Лет шестнадцать назад выпала мне большая честь быть софакультетником Ильи Габая. Кто мог представить тогда, какой силы дух, какая воля обнаружатся в этом щуплом, не вытягиваемом на свои 27 лет теле, с незагашенным к тому же туберкулёзом, и какой трагический исход в бетонную бездну, но только не в воду, а головою в асфальт, предначертан ему?
Время то было пиком хрущёвского “либерализма”, не свободы, понятно, но хотя бы обманчивых её призраков. Сын репрессированных почти сразу же после его рождения коммунистов, он в шестьдесят первом году не мыслил ещё так радикально, как после, отделял пока ненавистный ему сталинизм от русского коммунизма. Помнится, восторженно говорил о Бухарине. Я в те годы тоже не мог похвастать политической зрелостью, старался жить тем, чего никогда и не было – большевистским революционаризмом первых лет Октября. Сталин внушал мне отвращение, но в искренность Хрущёва я не верил: поражало то, как глобальный преступный разворот эпохи Сталина объяснял он личным несовершенством диктатора. Мы часами, вместо того чтобы сидеть на лекциях, торчали на лестнице под самым чердаком, жёстко сталкиваясь на политических вопросах. Габай говорил: “Главное – не лгать!”.
Веря тогда, что верхи и впрямь разворачивают курс демократической реконструкции, он полагал, что они и ждут лишь того, чтобы все мы, как можно быстрее, восстановили утраченные рефлексы правдолюбия. Тем сами утешали тогда себя и Аксёнов, и Кузнецов, и Евтушенко, и Окуджава. Сверху их порою ругали за левацкие перегибы, но в целом соглашались: “Да, только правда”. Хотя уже был затравлен Пастернак, а Эренбургу предписывалось, как ему следует вспоминать прожитую жизнь, и уже почёсывал тяжёлые кулаки Ильичёв.

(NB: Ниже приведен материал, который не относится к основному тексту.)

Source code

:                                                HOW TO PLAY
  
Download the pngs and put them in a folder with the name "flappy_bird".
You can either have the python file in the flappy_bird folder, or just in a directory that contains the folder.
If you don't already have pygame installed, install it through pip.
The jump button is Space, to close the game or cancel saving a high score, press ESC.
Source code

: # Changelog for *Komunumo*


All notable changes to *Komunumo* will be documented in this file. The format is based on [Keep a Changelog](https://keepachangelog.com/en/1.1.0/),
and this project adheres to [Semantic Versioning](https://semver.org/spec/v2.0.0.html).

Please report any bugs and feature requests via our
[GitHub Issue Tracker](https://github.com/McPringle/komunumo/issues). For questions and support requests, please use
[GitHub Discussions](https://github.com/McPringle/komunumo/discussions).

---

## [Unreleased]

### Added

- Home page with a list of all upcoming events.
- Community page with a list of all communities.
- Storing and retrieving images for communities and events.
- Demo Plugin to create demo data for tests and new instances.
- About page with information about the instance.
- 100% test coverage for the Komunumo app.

Таким образом, идеологическая политика эпохи Хрущёва содействовала не одному только духовному прозрению. В значительной мере ей удалось также на какой-то срок дезориентировать пробуждённую общественную мысль, заставив её не взирая ни на что оставаться непоколебимой по отношению к генеральному кредо. Верность этому кредо от имени “рассерженного” поколения двадцатого партсъезда выразил Евгений Евтушенко:

Не мещан шепотки,
не Берия,
Не умельцы
ловчить и красть
Не посеяли в нас неверия
В коммунизм и советскую власть.
Эту веру
из нас не вытравили.
Это –
кровное наше,
своё.
С ней стояли мы,
с нею выстояли.
Завещаем и детям её.

Трагическая судьба Лидии Гинзбург, её душераздирающие свидетельства об исхожденных за семнадцать лет семи кругах ежовско-бериевского ада не помешали Василию Аксёнову, её сыну, создать “Коллег” – наивный панегерик романтическому радикализму, в котором поначалу шокирующее сомнение быстро нашло благополучное разрешение в жертвенном служении призрачному революционному духу, очищенному от бюрократической скверны недавнего прошлого. Поразительная популярность книги Аксёнова свидетельствовала о её созвучии умонастроению молодёжи. В аналогичном ключе, по-видимому, думал в то время Анатолий Кузнецов (“Продолжение легенды”), а также подавляющее большинство тех, кто подобно Кузнецову через десятилетие с краской стыда вспоминал о питаемых им некогда иллюзиях.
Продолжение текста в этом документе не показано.